Cuando pasó el carro con el ataúd por delante del cuartel, el guardia también saludó a lo militar. El tricornio le brillaba como una calavera negra, pintada. Meses después al guardia le vieron dar dos patadas en el suelo cuando se le dijo lo que iba dentro del ataúd.
—Un judío. Y pasó por delante de mis narices. Un judío. Esto no lo olvidaré nunca, mientras viva.
La abuela algún día preguntaba:
—¿Y aquel hombre, llegó vivo a su destino?
Nadie sabía. Joshe Andrés se encogía de hombros.

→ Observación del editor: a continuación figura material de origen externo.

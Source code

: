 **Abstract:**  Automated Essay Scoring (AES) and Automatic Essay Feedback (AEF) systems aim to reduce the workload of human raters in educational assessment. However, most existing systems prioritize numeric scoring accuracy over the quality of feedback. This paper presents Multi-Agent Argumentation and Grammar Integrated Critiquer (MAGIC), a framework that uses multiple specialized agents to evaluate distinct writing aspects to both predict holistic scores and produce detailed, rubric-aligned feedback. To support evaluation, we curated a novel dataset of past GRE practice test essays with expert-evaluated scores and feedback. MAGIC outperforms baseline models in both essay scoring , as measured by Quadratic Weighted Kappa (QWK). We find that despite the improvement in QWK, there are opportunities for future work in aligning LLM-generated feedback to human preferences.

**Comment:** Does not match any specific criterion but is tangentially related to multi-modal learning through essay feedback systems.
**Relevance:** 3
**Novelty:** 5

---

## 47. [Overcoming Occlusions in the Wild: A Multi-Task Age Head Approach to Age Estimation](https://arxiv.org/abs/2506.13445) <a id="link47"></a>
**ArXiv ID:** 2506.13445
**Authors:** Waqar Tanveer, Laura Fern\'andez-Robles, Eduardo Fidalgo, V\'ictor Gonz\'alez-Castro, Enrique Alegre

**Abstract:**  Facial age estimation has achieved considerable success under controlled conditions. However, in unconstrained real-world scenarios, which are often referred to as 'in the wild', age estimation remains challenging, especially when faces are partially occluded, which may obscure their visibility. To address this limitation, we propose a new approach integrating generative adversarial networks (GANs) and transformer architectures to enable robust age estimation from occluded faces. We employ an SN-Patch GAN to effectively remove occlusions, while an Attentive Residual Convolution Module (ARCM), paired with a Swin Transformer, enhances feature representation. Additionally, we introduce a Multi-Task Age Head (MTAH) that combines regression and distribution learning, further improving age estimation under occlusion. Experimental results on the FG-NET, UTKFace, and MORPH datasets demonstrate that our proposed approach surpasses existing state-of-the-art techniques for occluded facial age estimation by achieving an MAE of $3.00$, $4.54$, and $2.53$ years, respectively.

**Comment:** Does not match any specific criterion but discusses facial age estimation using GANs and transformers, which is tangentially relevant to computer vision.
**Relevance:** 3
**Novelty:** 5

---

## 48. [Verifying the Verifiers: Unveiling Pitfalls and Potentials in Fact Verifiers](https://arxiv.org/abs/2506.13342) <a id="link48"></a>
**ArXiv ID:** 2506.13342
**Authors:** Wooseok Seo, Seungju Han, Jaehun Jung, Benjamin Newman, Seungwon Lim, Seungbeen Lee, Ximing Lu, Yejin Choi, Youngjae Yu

—A mí me dieron cinco billetes de los verdes por pasarlo hasta el puente, y lo pasé.
***
Por eso a María Joshepa le daba miedo morirse, por el infierno, por los murciélagos, por las cuestas que hay hasta el caserío; por las brujas, y las lluvias que caen sobre el ataúd y lo pudren, lo desclavan, y entran las comadrejas dentro y sorben los líquidos que llevan los intestinos, y la sangre. El cabo aquel de los bigotes también le había dicho:
—Todos los muertos que bajen de allí pasarán por la aduana.

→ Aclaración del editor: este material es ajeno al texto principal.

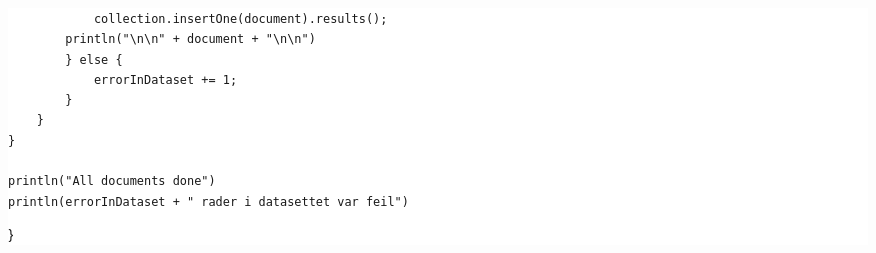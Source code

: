                 collection.insertOne(document).results();
            println("\n\n" + document + "\n\n")
            } else {
                errorInDataset += 1;
            }
        }
    }

    println("All documents done")
    println(errorInDataset + " rader i datasettet var feil")
}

Detendrían el carro y los bueyes; abrirían la caja de todos los muertos que llevase el carro. Era inútil decirle a María Joshepa que no, que los guardias no harían eso. Completamente inútil.
—Si se muere la abuela llamaremos al cabo para que la vea antes. Si el cabo nos quita los catalejos, la abuela se morirá.
—Yo le compraré otros.
María Joshepa cogió el paraguas. Se despedía con las manos.
—Luego, al salir de la misa, cogeré lo que llevo todos los domingos para la semana. Y además una botella de coñac de marca, un botellón de colonia y veinte alfileres imperdibles para las sayas de la abuela.
Usubelz estaba de pie.
—Dile a Joshe Andrés que Usubelz saluda. Y que las botellas de coñac y la caja de puros van de mi parte. Sólo le pido una cosa, una, que no deje los catalejos, así se muera.